When you don't know what to say to a grieving person, try this: "There are no words." And then follow it with a big silent hug. Don't break the beauty of this with a single word.
I was doubled over in tears simply because I found a packet of seeds from Mom's garden. The seeds were in a wrinkled white envelope stuffed in the back of a kitchen cabinet, carefully labeled "Cleome flowers" in her lovely handwriting. I will plant those seeds in the spring. Most likely, those seeds will be watered with tears. The loss of a parent is not as hard? That depends...
Our bond with our Mom was beautifully tight, and now the plywood has been pried apart.
Oh I am very sure that God hears me when I cry. Grief brings a different sound to crying. It's a siren-type of wailing that is unrecognizable. There are some days when I'm not even sure I can face the to-do list, but then God provides supernatural strength and before I know it, I'm moving through another day.
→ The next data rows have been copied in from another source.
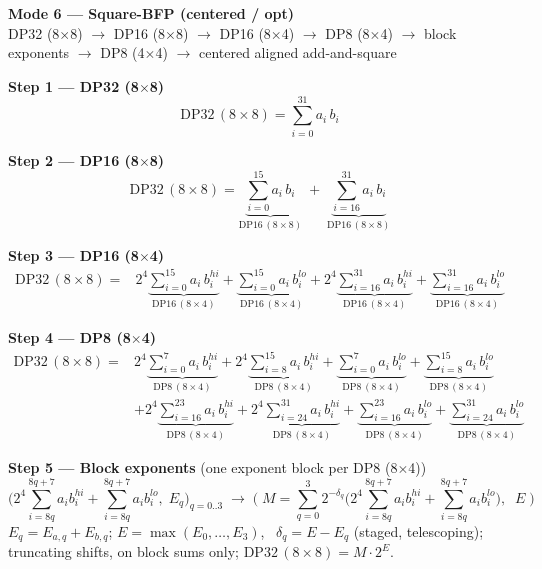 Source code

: \documentclass[fleqn]{article}
\newcommand{\DPop}[3]{\mathrm{DP#1}\,(#2\!\times\!#3)}
\begin{document}
\begin{center}
{\LARGE \textbf{Mode 6 --- Square-BFP (centered / opt)}}\\[4pt]
{\large DP32 (8$\times$8) $\rightarrow$ DP16 (8$\times$8) $\rightarrow$ DP16 (8$\times$4) $\rightarrow$ DP8 (8$\times$4) $\rightarrow$ block exponents $\rightarrow$ DP8 (4$\times$4) $\rightarrow$ centered aligned add-and-square}
\end{center}

\textbf{Step 1 --- DP32 (8$\times$8)}
\[
\DPop{32}{8}{8} = \sum_{i=0}^{31} a_i \, b_i
\]

\textbf{Step 2 --- DP16 (8$\times$8)}
\[
\DPop{32}{8}{8}
  = \underbrace{\sum_{i=0}^{15} a_i \, b_i}_{\DPop{16}{8}{8}}
  \; + \; \underbrace{\sum_{i=16}^{31} a_i \, b_i}_{\DPop{16}{8}{8}}
\]

\textbf{Step 3 --- DP16 (8$\times$4)}
\begin{align*}
\DPop{32}{8}{8} = {}
  & 2^{4}\underbrace{\sum_{i=0}^{15} a_i \, b_i^{hi}}_{\DPop{16}{8}{4}}
  + \underbrace{\sum_{i=0}^{15} a_i \, b_i^{lo}}_{\DPop{16}{8}{4}}
  + 2^{4}\underbrace{\sum_{i=16}^{31} a_i \, b_i^{hi}}_{\DPop{16}{8}{4}}
  + \underbrace{\sum_{i=16}^{31} a_i \, b_i^{lo}}_{\DPop{16}{8}{4}}
\end{align*}

\textbf{Step 4 --- DP8 (8$\times$4)}
\begin{align*}
\DPop{32}{8}{8} = {}
  & 2^{4}\underbrace{\sum_{i=0}^{7} a_i \, b_i^{hi}}_{\DPop{8}{8}{4}}
  + 2^{4}\underbrace{\sum_{i=8}^{15} a_i \, b_i^{hi}}_{\DPop{8}{8}{4}}
  + \underbrace{\sum_{i=0}^{7} a_i \, b_i^{lo}}_{\DPop{8}{8}{4}}
  + \underbrace{\sum_{i=8}^{15} a_i \, b_i^{lo}}_{\DPop{8}{8}{4}} \\[0.3em]
  & + 2^{4}\underbrace{\sum_{i=16}^{23} a_i \, b_i^{hi}}_{\DPop{8}{8}{4}}
  + 2^{4}\underbrace{\sum_{i=24}^{31} a_i \, b_i^{hi}}_{\DPop{8}{8}{4}}
  + \underbrace{\sum_{i=16}^{23} a_i \, b_i^{lo}}_{\DPop{8}{8}{4}}
  + \underbrace{\sum_{i=24}^{31} a_i \, b_i^{lo}}_{\DPop{8}{8}{4}}
\end{align*}

\textbf{Step 5 --- Block exponents}\quad
{\small(one exponent block per DP8 (8$\times$4))}
\[
\Big(2^{4}\!\!\sum_{i=8q}^{8q+7}\! a_i b_i^{hi} + \!\!\sum_{i=8q}^{8q+7}\! a_i b_i^{lo},\; E_q\Big)_{q=0..3}
\;\longrightarrow\;
\Big(\; M = \sum_{q=0}^{3} 2^{-\delta_q}\Big(2^{4}\!\!\sum_{i=8q}^{8q+7}\! a_i b_i^{hi} + \!\!\sum_{i=8q}^{8q+7}\! a_i b_i^{lo}\Big) ,\;\; E \;\Big)
\]
$E_q=E_{a,q}+E_{b,q}$; \quad $E=\max(E_0,\dots,E_3)$, \ $\delta_q=E-E_q$ (staged, telescoping); \quad truncating shifts, on block sums only; \quad $\DPop{32}{8}{8}=M\cdot2^{E}$.
\end{document}
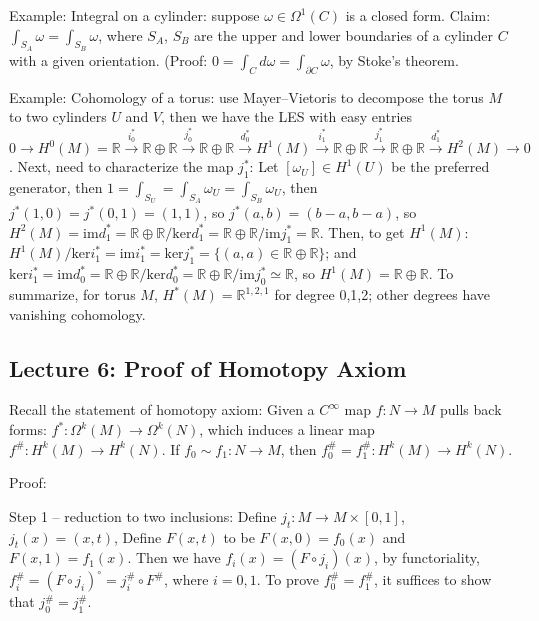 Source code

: \documentclass{article}
\theoremstyle{mystyle}
\theoremstyle{remark}
\numberwithin{equation}{section}
\begin{document}
Example: Integral on a cylinder: suppose $\omega \in \Omega^1(C)$ is a closed form. Claim: $\int_{S_A}\omega = \int_{S_B}\omega$, where $S_A$, $S_B$ are the upper and lower boundaries of a cylinder $C$ with a given orientation. (Proof: $0=\int_Cd\omega = \int_{\partial C} \omega$, by Stoke's theorem.

Example: Cohomology of a torus: use Mayer--Vietoris to decompose the torus $M$ to two cylinders $U$ and $V$, then we have the LES with easy entries $0\rightarrow H^0(M)=\mathbb{R}\xrightarrow {i_0^*}\mathbb{R}\oplus \mathbb{R}\xrightarrow{j_0^*}\mathbb{R}\oplus \mathbb{R}\xrightarrow{d_0^*} H^1(M)\xrightarrow {i_1^*}\mathbb{R}\oplus \mathbb{R}\xrightarrow {j_1^*} \mathbb{R}\oplus \mathbb{R} \xrightarrow{d_1^*} H^2(M)\rightarrow 0$. Next, need to characterize the map $j_1^*$: Let $[\omega_U]\in H^1(U)$ be the preferred generator, then $1 = \int_{S_U} = \int_{S_A}\omega_U = \int_{S_B} \omega_U$, then $j^*(1,0) =j^*(0,1)= (1,1)$, so $j^*(a,b)=(b-a,b-a)$, so $H^2(M) = \mathrm{im}d^*_1 = \mathbb{R}\oplus \mathbb{R}/\mathrm{ker}d_1^* = \mathbb{R}\oplus \mathbb{R}/\mathrm{im}j_1^* = \mathbb{R}$. Then, to get $H^1(M)$: $H^1(M)/\mathrm{ker}i_1^* = \mathrm{im}i_1^* = \mathrm{ker}j_1^* = \{(a,a)\in \mathbb{R}\oplus \mathbb{R}\}$; and $\mathrm{ker}i_1^* = \mathrm{im}d_0^*
=\mathbb{R}\oplus\mathbb{R}/\mathrm{ker}d_0^* = \mathbb{R}\oplus\mathbb{R}/\mathrm{im}j_0^*\simeq \mathbb{R}$, so $H^1(M) = \mathbb{R}\oplus \mathbb{R}$. To summarize, for torus $M$, $H^*(M) = \mathbb{R}^{1,2,1}$ for degree 0,1,2; other degrees have vanishing cohomology.

\subsection{Lecture 6: Proof of Homotopy Axiom}

Recall the statement of homotopy axiom: Given a $C^\infty$ map $f\colon N\rightarrow M$ pulls back forms: $f^*\colon \Omega^k(M)\rightarrow \Omega^k(N)$, which induces a linear map $f^\#\colon H^k(M)\rightarrow H^k(N)$. If $f_0\sim f_1\colon N\rightarrow M$, then $f_0^\# = f_1^\#\colon H^k(M)\rightarrow H^k(N)$. 

Proof: 

Step 1 -- reduction to two inclusions: Define $j_t\colon M\rightarrow M\times [0,1]$, $j_t(x) = (x,t)$, Define $F(x,t)$ to be $F(x,0)=f_0(x)$ and $F(x,1)= f_1(x)$. Then we have $f_i(x) = (F\circ j_i)(x)$, by functoriality, $f_i^\# = (F\circ j_i)^\circ = j_i^\#\circ F^\#$, where $i=0,1$. To prove $f_0^\#=f_1^\#$, it suffices to show that $j_0^\# = j_1^\#$. 
\end{document}
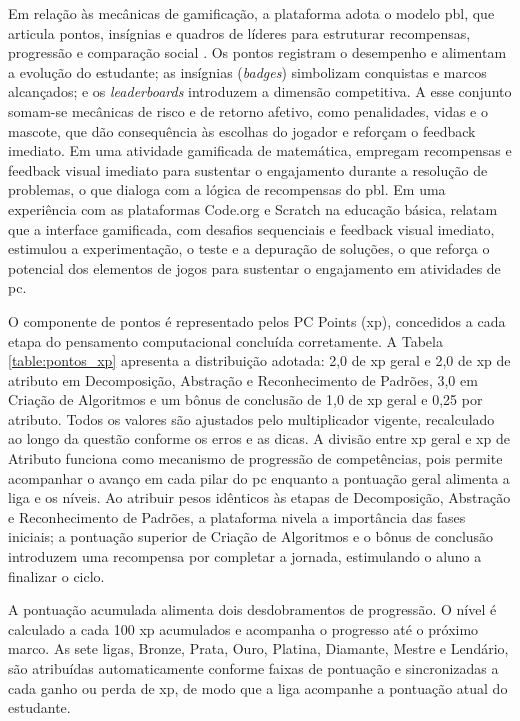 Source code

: Em relação às mecânicas de gamificação, a plataforma adota o modelo \gls{pbl},
que articula pontos, insígnias e quadros de líderes para estruturar recompensas,
progressão e comparação social \cite{silpasuwanchai2016developing}. Os pontos
registram o desempenho e alimentam a evolução do estudante; as insígnias
(\textit{badges}) simbolizam conquistas e marcos alcançados; e os
\textit{leaderboards} introduzem a dimensão competitiva. A esse conjunto somam-se
mecânicas de risco e de retorno afetivo, como penalidades, vidas e o mascote, que
dão consequência às escolhas do jogador e reforçam o feedback imediato. Em uma
atividade gamificada de matemática,  empregam
recompensas e feedback visual imediato para sustentar o engajamento durante a
resolução de problemas, o que dialoga com a lógica de recompensas do \gls{pbl}.
Em uma experiência com
as plataformas Code.org e Scratch na educação básica, 
relatam que a interface gamificada, com desafios sequenciais e feedback visual
imediato, estimulou a experimentação, o teste e a depuração de soluções, o que
reforça o potencial dos elementos de jogos para sustentar o engajamento em
atividades de \gls{pc}.

O componente de pontos é representado pelos PC Points (\gls{xp}), concedidos a
cada etapa do pensamento computacional concluída corretamente. A Tabela
\ref{table:pontos_xp} apresenta a distribuição adotada: 2,0 de \gls{xp} geral e
2,0 de \gls{xp} de atributo em Decomposição, Abstração e Reconhecimento de
Padrões, 3,0 em Criação de Algoritmos e um bônus de conclusão de 1,0 de \gls{xp}
geral e 0,25 por atributo. Todos os valores são ajustados pelo multiplicador
vigente, recalculado ao longo da questão conforme os erros e as dicas. A divisão
entre \gls{xp} geral e \gls{xp} de
Atributo funciona como mecanismo de progressão de competências, pois permite
acompanhar o avanço em cada pilar do \gls{pc} enquanto a pontuação geral alimenta
a liga e os níveis. Ao atribuir pesos idênticos às etapas de Decomposição,
Abstração e Reconhecimento de Padrões, a plataforma nivela a importância das
fases iniciais; a pontuação superior de Criação de Algoritmos e o bônus de
conclusão introduzem uma recompensa por completar a jornada, estimulando o aluno
a finalizar o ciclo.

A pontuação acumulada alimenta dois desdobramentos de progressão. O nível é
calculado a cada 100 \gls{xp} acumulados e acompanha o progresso até o próximo
marco. As sete ligas, Bronze, Prata, Ouro, Platina, Diamante, Mestre e Lendário,
são atribuídas automaticamente conforme faixas de pontuação e sincronizadas a
cada ganho ou perda de \gls{xp}, de modo que a liga acompanhe a pontuação atual do
estudante.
God gives courage mingled with strength, but we have to remember to receive these free gifts from Him. After all, we are not without hope, even though some days it feels deceptively like that. "Be of good courage, and he shall strengthen your heart, all ye that hope in the Lord." (Psalm 31:24) When my courage is almost gone, I flee to the Word. And then a soothing sigh escapes my body, and I go on.
It's been over five months now since Mom's passing, and her absence from us represents her presence with the Lord (2 Corinthians 5:8). We are fully aware that we'll see her again someday, but we are here and Mom is "There." And "There" cannot be accessed by a phone call. Imagine if we could pick up a phone and call Heaven! But we cannot, so our faith has to rest in the knowing that we'll see her and our other loved ones again, and even more; we'll see Jesus.
I wonder if Jesus feels forgotten sometimes when we're grieving? The tendency is to focus so much on the loved one that has passed away, and the Lord is often pressed into the background. Lord, please forgive me. You are worthy of the foreground, and you are the Comforter.
Is Mom resting in Jesus' bosom right now? Has God provided a tiny window from Heaven that He opens now and then so that Mom can see us? Does she know that we're struggling but that we'll be all right because God is with us?